Sekelompok muda-mudi telah bersiap diri menyambut waktu berbuka puasa dengan berbincang-bincang dengan sesamanya, sembari menghadap sajian takjil yang di gelar di tengahnya. Beberapa yang lain, tampak berkumpul di sebuah patung raksasa Burung Enggang dengan sibuk berfoto berlatarkannya. Selebihnya, mereka menikmati aliran deras Sungai Kahayan dari teras lantai dua Masjid Darul Amin.

Beberapa saat kemudian, aku bangkit dari duduk dan melewati seperangkat air mancur yang sedang tidak dioperasikan.

Alangkah indahnya taman ini jikalau air mancur ini memancar sesuai dengan pola yang dihasilkannya”, aku melihatnya sepintas.

Kemudian….

Aku bergegas menuju ke masjid demi menunaikan shalat tahiyatul masjid seperti yang telah kuniatkan.

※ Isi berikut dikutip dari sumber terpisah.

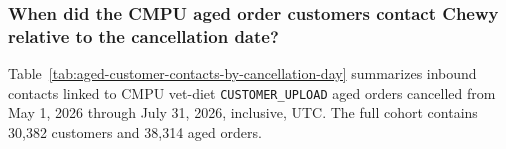 \subsubsection{When did the CMPU aged order customers contact Chewy relative to the cancellation date?}
Table~\ref{tab:aged-customer-contacts-by-cancellation-day} summarizes inbound
contacts linked to CMPU vet-diet \texttt{CUSTOMER\_UPLOAD} aged orders cancelled
from May 1, 2026 through July 31, 2026, inclusive, UTC.
The full cohort contains 30,382 customers and 38,314 aged orders.




\clearpage

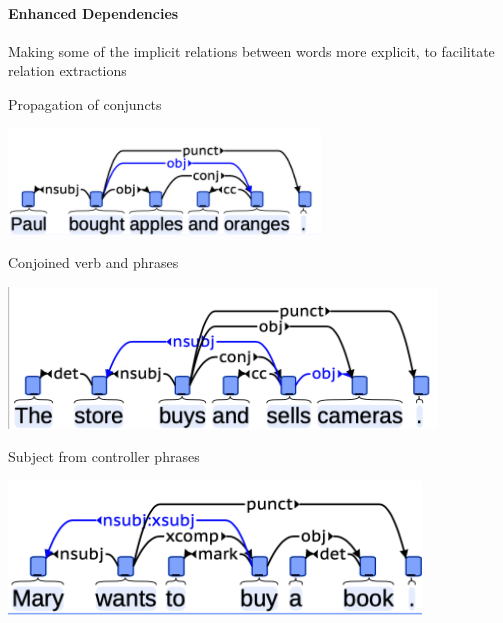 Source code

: \documentclass[10pt]{report}
\begin{document}
\paragraph{Enhanced Dependencies} Making some of the implicit relations between words more explicit, to facilitate relation extractions
\begin{list}{}{}
	\item Propagation of conjuncts
	\begin{center}
		\includegraphics[scale=0.5]{54.png}
	\end{center}
	\item Conjoined verb and phrases
	\begin{center}
		\includegraphics[scale=0.5]{55.png}
	\end{center}
	\item Subject from controller phrases
	\begin{center}
		\includegraphics[scale=0.5]{56.png}
	\end{center}
\end{list}
\end{document}

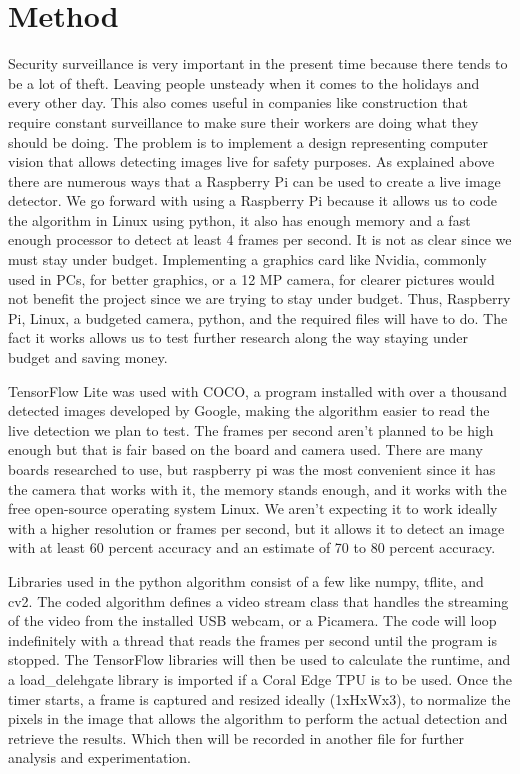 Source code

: \section{Method}

Security surveillance  is very important in the present time because there tends to be a lot of theft. Leaving people unsteady when it comes to the holidays and every other day. This also comes useful in companies like construction that require constant surveillance to make sure their workers are doing what they should be doing. The problem is to implement a design representing computer vision that allows detecting images live for safety purposes. As explained above there are numerous ways that a Raspberry Pi can be used to create a live image detector. We go forward with using a Raspberry Pi because it allows us to code the algorithm in Linux using python, it also has enough memory and a fast enough processor to detect at least 4 frames per second. It is not as clear since we must stay under budget. Implementing a graphics card like Nvidia, commonly used in PCs, for better graphics, or a 12 MP camera, for clearer pictures would not benefit the project since we are trying to stay under budget. Thus, Raspberry Pi, Linux, a budgeted camera, python, and the required files will have to do. The fact it works allows us to test further research along the way staying under budget and saving money.

TensorFlow Lite was used with COCO, a program installed with over a thousand detected images developed by Google, making the algorithm easier to read the live detection we plan to test. The frames per second aren’t planned to be high enough but that is fair based on the board and camera used. There are many boards researched to use, but raspberry pi was the most convenient since it has the camera that works with it, the memory stands enough, and it works with the free open-source operating system Linux. We aren’t expecting it to work ideally with a higher resolution or frames per second, but it allows it to detect an image with at least 60 percent accuracy and an estimate of 70 to 80 percent accuracy.

Libraries used in the python algorithm consist of a few like numpy, tflite, and cv2. The coded algorithm defines a video stream class that handles the streaming of the video from the installed USB webcam, or a Picamera. The code will loop indefinitely with a thread that reads the frames per second until the program is stopped. The TensorFlow libraries will then be used to calculate the runtime, and a load\_delehgate library is imported if a Coral Edge TPU is to be used. Once the timer starts, a frame is captured and resized ideally (1xHxWx3), to normalize the pixels in the image that allows the algorithm to perform the actual detection and retrieve the results. Which then will be recorded in another file for further analysis and experimentation.

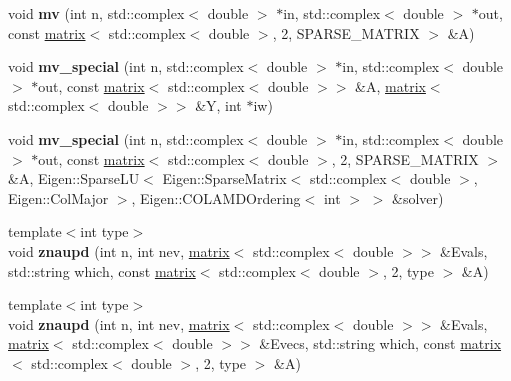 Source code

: \begin{DoxyCompactItemize}
\item 
\hypertarget{namespacekeycpp_a03c6774bc936a2d93af7ce9a32f25513}{void {\bfseries mv} (int n, std\-::complex$<$ double $>$ $\ast$in, std\-::complex$<$ double $>$ $\ast$out, const \hyperlink{classkeycpp_1_1matrix}{matrix}$<$ std\-::complex$<$ double $>$, 2, S\-P\-A\-R\-S\-E\-\_\-\-M\-A\-T\-R\-I\-X $>$ \&A)}\label{namespacekeycpp_a03c6774bc936a2d93af7ce9a32f25513}

\item 
\hypertarget{namespacekeycpp_adbe452cbd5260ac6506b4e3183648ea5}{void {\bfseries mv\-\_\-special} (int n, std\-::complex$<$ double $>$ $\ast$in, std\-::complex$<$ double $>$ $\ast$out, const \hyperlink{classkeycpp_1_1matrix}{matrix}$<$ std\-::complex$<$ double $>$$>$ \&A, \hyperlink{classkeycpp_1_1matrix}{matrix}$<$ std\-::complex$<$ double $>$$>$ \&Y, int $\ast$iw)}\label{namespacekeycpp_adbe452cbd5260ac6506b4e3183648ea5}

\item 
\hypertarget{namespacekeycpp_a3d58a4fe9b658d14a5a10df3956eb51f}{void {\bfseries mv\-\_\-special} (int n, std\-::complex$<$ double $>$ $\ast$in, std\-::complex$<$ double $>$ $\ast$out, const \hyperlink{classkeycpp_1_1matrix}{matrix}$<$ std\-::complex$<$ double $>$, 2, S\-P\-A\-R\-S\-E\-\_\-\-M\-A\-T\-R\-I\-X $>$ \&A, Eigen\-::\-Sparse\-L\-U$<$ Eigen\-::\-Sparse\-Matrix$<$ std\-::complex$<$ double $>$, Eigen\-::\-Col\-Major $>$, Eigen\-::\-C\-O\-L\-A\-M\-D\-Ordering$<$ int $>$ $>$ \&solver)}\label{namespacekeycpp_a3d58a4fe9b658d14a5a10df3956eb51f}

\item 
\hypertarget{namespacekeycpp_a42252cd439a48584ce227e75471f5532}{{\footnotesize template$<$int type$>$ }\\void {\bfseries znaupd} (int n, int nev, \hyperlink{classkeycpp_1_1matrix}{matrix}$<$ std\-::complex$<$ double $>$$>$ \&Evals, std\-::string which, const \hyperlink{classkeycpp_1_1matrix}{matrix}$<$ std\-::complex$<$ double $>$, 2, type $>$ \&A)}\label{namespacekeycpp_a42252cd439a48584ce227e75471f5532}

\item 
\hypertarget{namespacekeycpp_a44191deca39b1d9ec39037e6cb84bce4}{{\footnotesize template$<$int type$>$ }\\void {\bfseries znaupd} (int n, int nev, \hyperlink{classkeycpp_1_1matrix}{matrix}$<$ std\-::complex$<$ double $>$$>$ \&Evals, \hyperlink{classkeycpp_1_1matrix}{matrix}$<$ std\-::complex$<$ double $>$$>$ \&Evecs, std\-::string which, const \hyperlink{classkeycpp_1_1matrix}{matrix}$<$ std\-::complex$<$ double $>$, 2, type $>$ \&A)}\label{namespacekeycpp_a44191deca39b1d9ec39037e6cb84bce4}


\end{DoxyCompactItemize}

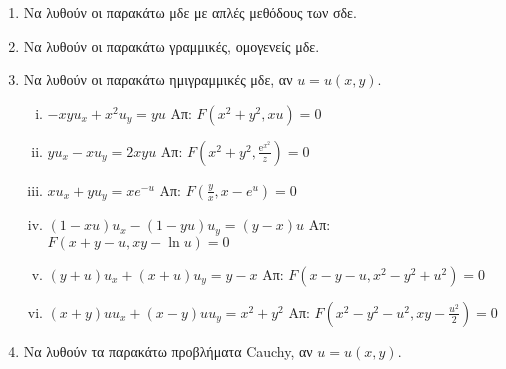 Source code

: 



\thispagestyle{askhseis}



\begin{center}
  \minibox{\large\bfseries \textcolor{Col1}{ΜΔΕ 1ης τάξης}}
\end{center}

\vspace{\baselineskip}

\begin{enumerate}
  \item Να λυθούν οι παρακάτω μδε με απλές μεθόδους των σδε.
    

  \item Να λυθούν οι παρακάτω γραμμικές, ομογενείς μδε.

    

  \item Να λυθούν οι παρακάτω ημιγραμμικές μδε, αν $u=u(x,y)$.

    \begin{enumerate}[i)]
      \item $-xyu_{x}+x^{2}u_{y}=yu$ \hfill Απ: $F(x^{2}+y^{2},xu)=0$
      \item $ yu_{x}-xu_{y}=2xyu $ 
        \hfill Απ: $ F(x^{2}+y^{2}, \frac{\mathrm{e}^{x^{2}}}{z})=0 $  

      \item $xu_{x}+yu_{y}=xe^{-u}$ \hfill Απ: $F(\frac{y}{x},x-e^{u})=0$
      \item $(1-xu)u_{x}-(1-yu)u_{y}=(y-x)u$ \hfill Απ: $F(x+y-u,xy-\ln u)=0$
      \item $(y+u)u_{x}+(x+u)u_{y}=y-x$ \hfill Απ: $F(x-y-u,x^{2}-y^{2}+u^{2})=0$
      \item $(x+y)uu_{x}+(x-y)uu_{y}=x^{2}+y^{2}$ 
        \hfill Απ: $F(x^{2}-y^{2}-u^{2},xy-\frac{u^{2}}{2})=0$
    \end{enumerate}
  \item Να λυθούν τα παρακάτω προβλήματα Cauchy, αν $u=u(x,y)$.


\end{enumerate}

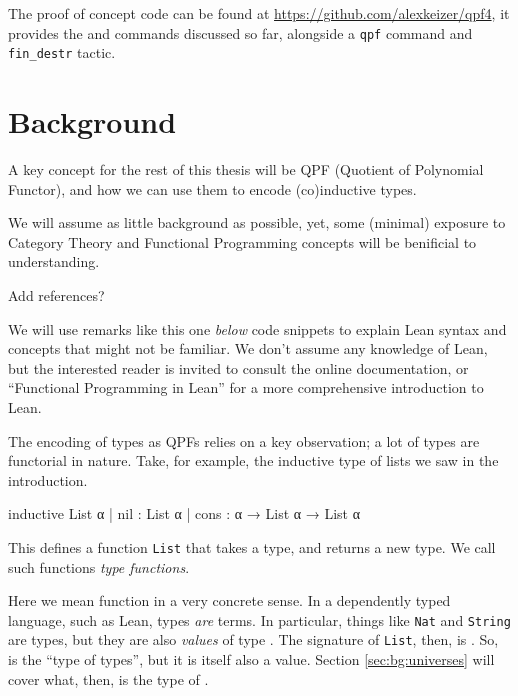 \documentclass[titlepage]{report}
\newenvironment{remark}{%
\begin{framed}
\begin{trivlist}
    \item[\hskip \labelsep {\bfseries Remark:}]}%
{%
\end{trivlist}%
\end{framed}
}
\newenvironment{todo}{\begin{shaded}\begin{trivlist}                         
    \item[\hskip \labelsep {\bfseries Todo:}]}{\end{trivlist}\end{shaded}}
\newcommand\data{\lean{data}}
\newcommand\codata{\lean{codata}}
\newcommand\Type{\lean{Type}}
\begin{document}
The proof of concept code can be found at \url{https://github.com/alexkeizer/qpf4}, it provides the \data and \codata commands discussed so far, alongside a \texttt{qpf} command and \texttt{fin\_destr} tactic.











\chapter{Background}
\label{ch:background}

A key concept for the rest of this thesis will be QPF (Quotient of Polynomial Functor), and how we can use them to encode (co)inductive types.

We will assume as little background as possible, yet, some (minimal) exposure to Category Theory and Functional Programming concepts will be benificial to understanding.

\begin{todo}
    Add references?
\end{todo}

\begin{remark}
    We will use remarks like this one \emph{below} code snippets to explain Lean syntax and concepts that might not be familiar. We don't assume any knowledge of Lean, but the interested reader is invited to consult the online documentation\cite{avigadTheoremProvingLean}, or ``Functional Programming in Lean'' for a more comprehensive introduction to Lean.\cite{christiansenFunctionalProgrammingLean}
\end{remark}



The encoding of types as QPFs relies on a key observation; a lot of types are functorial in nature.
Take, for example, the inductive type of lists we saw in the introduction.
\begin{leancode}
    inductive List α 
    | nil  : List α
    | cons : α → List α → List α
\end{leancode}

This defines a function \texttt{List} that takes a type, and returns a new type.
We call such functions \emph{type functions}.

\begin{remark}
    Here we mean function in a very concrete sense. In a dependently typed language, such as Lean, types \emph{are} terms. In particular, things like \texttt{Nat} and \texttt{String} are types, but they are also \emph{values} of type \Type.
    The signature of \texttt{List}, then, is .
    So, \Type is the ``type of types'', but it is itself also a value.
    Section \ref{sec:bg:universes} will cover what, then, is the type of \Type.
\end{remark}
\end{document}
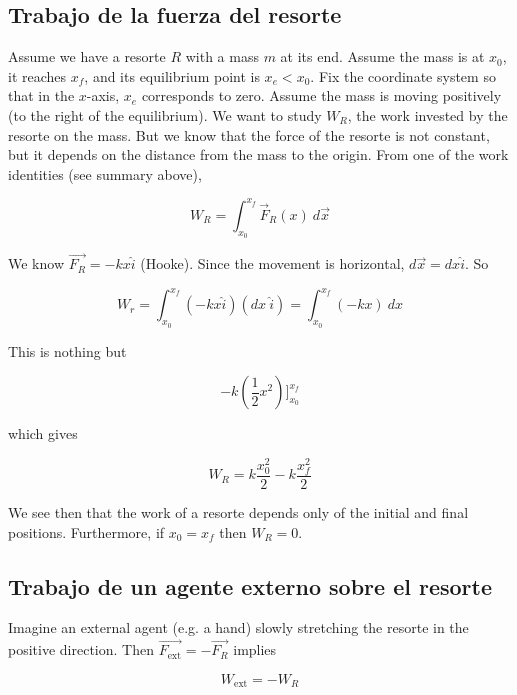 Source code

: \documentclass[12pt]{article}
\theoremstyle{definition}
\begin{document}
\subsection{Trabajo de la fuerza del resorte}

Assume we have a resorte $R$ with a mass $m$ at its end.  Assume the mass is at
$x_0$, it reaches $x_f$, and its equilibrium point is $x_e < x_0$. Fix the
coordinate system so that in the $x$-axis, $x_e$ corresponds to zero. Assume the
mass is moving positively (to the right of the equilibrium). We want to study
$W_R$, the work invested by the resorte on the mass. But we know that the force
of the resorte is not constant, but it depends on the distance from the mass to
the origin. From one of the work identities (see summary above),

\begin{equation*}
    W_R = \int_{x_0}^{x_f} \vec{F}_R(x) ~ d\vec{x}
\end{equation*}

We know $\vec{F_R} = -k x \hat{i}$ (Hooke). Since the movement is horizontal, 
$d \vec{x} = dx \hat{ i}$. So 

\begin{equation*}
    W_r = \int_{x_0}^{x_f}(- k x \hat{i}) (dx ~ \hat{i}) = \int_{x_0}^{x_f} (-k
    x) ~ dx
\end{equation*}

This is nothing but 

\begin{equation*}
-k \left( \frac{1}{2}x^2 \right)\Big]_{x_0}^{x_f}
\end{equation*}

which gives 

\begin{equation}
    W_R = k \frac{x_0^2}{2} - k \frac{x_f^2}{2}
\end{equation}

We see then that the work of a resorte depends only of the initial and final
positions. Furthermore, if $x_0 = x_f$ then $W_R = 0$.

\subsection{Trabajo de un agente externo sobre el resorte}

Imagine an external agent (e.g. a hand) slowly stretching the resorte in the
positive direction. Then $\vec{F_{\text{ext}}} = - \vec{F_R}$ implies 

\begin{equation*}
    W_{\text{ext}} = - W_R
\end{equation*}
\end{document}
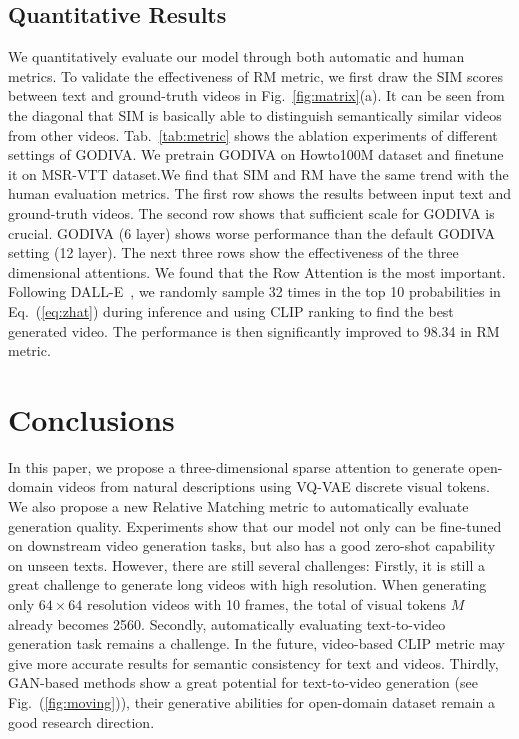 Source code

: \documentclass{article}
\begin{document}
\subsection{Quantitative Results}
We quantitatively evaluate our model through both automatic and human metrics. To validate the effectiveness of RM metric, we first draw the SIM scores between text and ground-truth videos in Fig.~\ref{fig:matrix}(a). It can be seen from the diagonal that SIM is basically able to distinguish semantically similar videos from other videos. Tab.~\ref{tab:metric} shows the ablation experiments of different settings of GODIVA. We pretrain GODIVA on Howto100M dataset and finetune it on MSR-VTT dataset.We find that SIM and RM have the same trend with the human evaluation metrics. The first row shows the results between input text and ground-truth videos. The second row shows that sufficient scale for GODIVA is crucial. GODIVA (6 layer) shows worse performance than the default GODIVA setting (12 layer). The next three rows show the effectiveness of the three dimensional attentions. We found that the Row Attention is the most important. Following DALL-E~\cite{rameshZeroShotTexttoImageGeneration2021}, we randomly sample 32 times in the top 10 probabilities in Eq.~(\ref{eq:zhat}) during inference and using CLIP ranking to find the best generated video. The performance is then significantly improved to 98.34 in RM metric. 


\section{Conclusions}
In this paper, we propose a three-dimensional sparse attention to generate open-domain videos from natural descriptions using VQ-VAE discrete visual tokens. We also propose a new Relative Matching metric to automatically evaluate generation quality. Experiments show that our model not only can be fine-tuned on downstream video generation tasks, but also has a good zero-shot capability on unseen texts. However, there are still several challenges:
Firstly, it is still a great challenge to generate long videos with high resolution. When generating only $64\times 64$ resolution videos with 10 frames, the total of visual tokens $M$ already becomes 2560. Secondly, automatically evaluating text-to-video generation task remains a challenge. In the future, video-based CLIP metric may give more accurate results for semantic consistency for text and videos. Thirdly, GAN-based methods show a great potential for text-to-video generation (see Fig.~(\ref{fig:moving})), their generative abilities for open-domain dataset remain a good research direction.


\end{document}
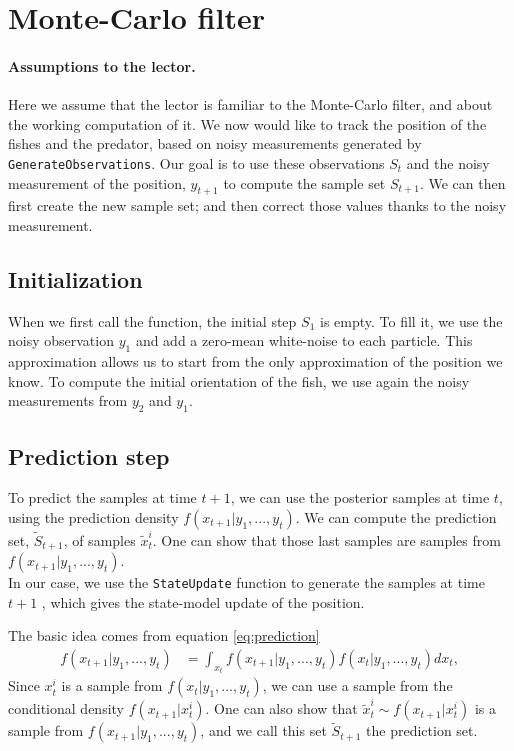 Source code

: \documentclass[final]{aomart}
\newtheorem[{}\it]{thm}{Theorem}[section]
\theoremstyle{definition}
\newtheorem*[{}\it]{notation}{Notation}
\numberwithin{equation}{section}
\begin{document}
\section{Monte-Carlo filter}
\paragraph{Assumptions to the lector.}Here we assume that the lector is familiar to the Monte-Carlo filter, and about the working computation of it.
 We now would like to track the position of the fishes and the predator, based on noisy measurements generated by \texttt{GenerateObservations}. Our goal is to use these observations \(S_t\) and the noisy measurement of the position, \(y_{t+1}\) to compute the sample set \(S_{t+1}\). We can then first create the new sample set; and then correct those values thanks to the noisy measurement.
 \subsection{Initialization}
 When we first call the function, the initial step \(S_1\) is empty. To fill it, we use the noisy observation \(y_1\) and add a zero-mean white-noise to each particle. This approximation allows us to start from the only approximation of the position we know. To compute the initial orientation of the fish, we use again the noisy measurements from \(y_2\) and \(y_1\).
 \subsection{Prediction step}
 To predict the samples at time \(t+1\), we can use the posterior samples at time \(t\), using the prediction density \(f(x_{t+1}|y_1,...,y_t)\). We can compute the prediction set, \(\tilde{S}_{t+1}\), of samples \(\tilde{x}_t^i \). One can show that those last samples are samples from \(f(x_{t+1}|y_1,...,y_t)\).\\
 
 In our case, we use the \texttt{StateUpdate} function to generate the samples at time \(t+1\) , which gives the state-model update of the position.
 
 The basic idea comes from equation \ref{eq:prediction}
 \begin{align}
 	f(x_{t+1}|y_1,...,y_t) & = \int_{x_t} f(x_{t+1}|y_1,...,y_t)f(x_t|y_1,...,y_t)dx_t,
 	\label{eq:prediction}
 \end{align}
 Since \(x_t^i\) is a sample from \(f(x_t|y_1,...,y_t)\), we can use a sample from the conditional density \(f(x_{t+1}|x_t^i)\). One can also show that \(\tilde{x}_t^i \sim f(x_{t+1}|x_t^i)\) is a sample from \(f(x_{t+1}|y_1,...,y_t)\), and we call this set \(\tilde{S}_{t+1}\) the prediction set.
\end{document}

Aku melewati sebuah nameboard besar berwarna kuning emas.

PASUK KAMELOH….Oh, itu nama taman ini”, aku termanggut-manggut.

Pasuk Kameloh merujuk pada sebuah makna dalam Bahasa Dayak. “Pasuk” merujuk pada “Bakul atau Barang”, sedangkan “Kameloh” merujuk pada “Gadis Dayak Ngaju”. Secara singkat bisa dikatakan bahwa Pasuk Kameloh memiliki makna sebagai barang berharga yang dimiliki seorang gadis Dayak yang cantik.

Gerbang Taman Pasuk Kameloh.
Taman penuh motif Dayak.
Sempadan Sungai Kahayan dilihat dari teras Masjid Darul Amin.
Interior masjid.
Salah satu spot kongkow taman.
Patung Burung Enggang.

Kembali pada langkahku menuju ke masjid.

Melalui sebuah jembatan mini, aku tiba di teras atas masjid. Melepaskan alas kaki, aku memasuki area teras dan langsung menuju ke bagian teras yang berhadapan langsung dengan aliran Sungai Kahayan.

Tampak aliran deras air sungai berwarna kecoklatan yang dihiasi dengan lalu-lalang kapal penumpang berukuran kecil yang melintas di tengahnya. Sedangkan di sepanjang sempadan, tepat di bawah tempatku berdiri , berjajar deretan cafe-cafe panggung yang mulai dibanjiri muda-mudi demi menikmati hadirnya senja.

Selanjutnya, aku mulai meninggalkan pemandangan indah itu, mengambil air wudhu untuk kemudian menunaikan shalat tahiyatul masjid dua raka’at. Hatiku berasa damai ketika bersujud di atas sajadah. Mudah sekali bagiku untuk masuk ke dalam kekhusyu’an, karena hanya diriku seorang yang berada di dalam masjid mungil itu. Itulah kesempatanku untuk memanjatkan syukur kepada Sang Kuasa yang berkehendak mengantarkan langkahku hingga tiba di “Kota Cantik”.

Kota Cantik….Yups, begitulah julukan bagi Kota Palangkaraya.

Usai melaksanakan shalat, aku termangu terpesona dengan interior masjid yang dominan klasik oleh karena furniture berbahan kayu jati berusia tua. Menunjukkan bahwa taman kota dan seisinya itu didesain dengan sempurna demi menaikkan kebahagaian masyarakat Palangkaraya.

Lantas aku meninggalkan masjid itu ketika waktu sudah semakin merapat ke waktu berbuka puasa. Waktuku telah terhitung mundur sejauh sepuluh menit semenjak itu.

Tapi demi melengkapi eksplorasiku, sejenak aku melangkahkan kaki menuju patung raksasa Burung Enggang yang masih saja ramai dikerubuti oleh pengunjung.

Burung Enggang memang menjadi burung terkenal khas Kalimantan yang dianggap oleh mayarakat sebagai titisan dewa yang menyebarkan perdamaian di muka bumi. Sejenak aku termangu memperhatikan bentuk paruh burung itu yang memiliki keunikan tersendiri.

Namun, karena waktu yang tak lama lagi, aku segera beranjak menuju gerbang taman. Aku harus segera beranjak menuju Dermaga Rambang.

Aku akan berbuka puasa di tempat itu.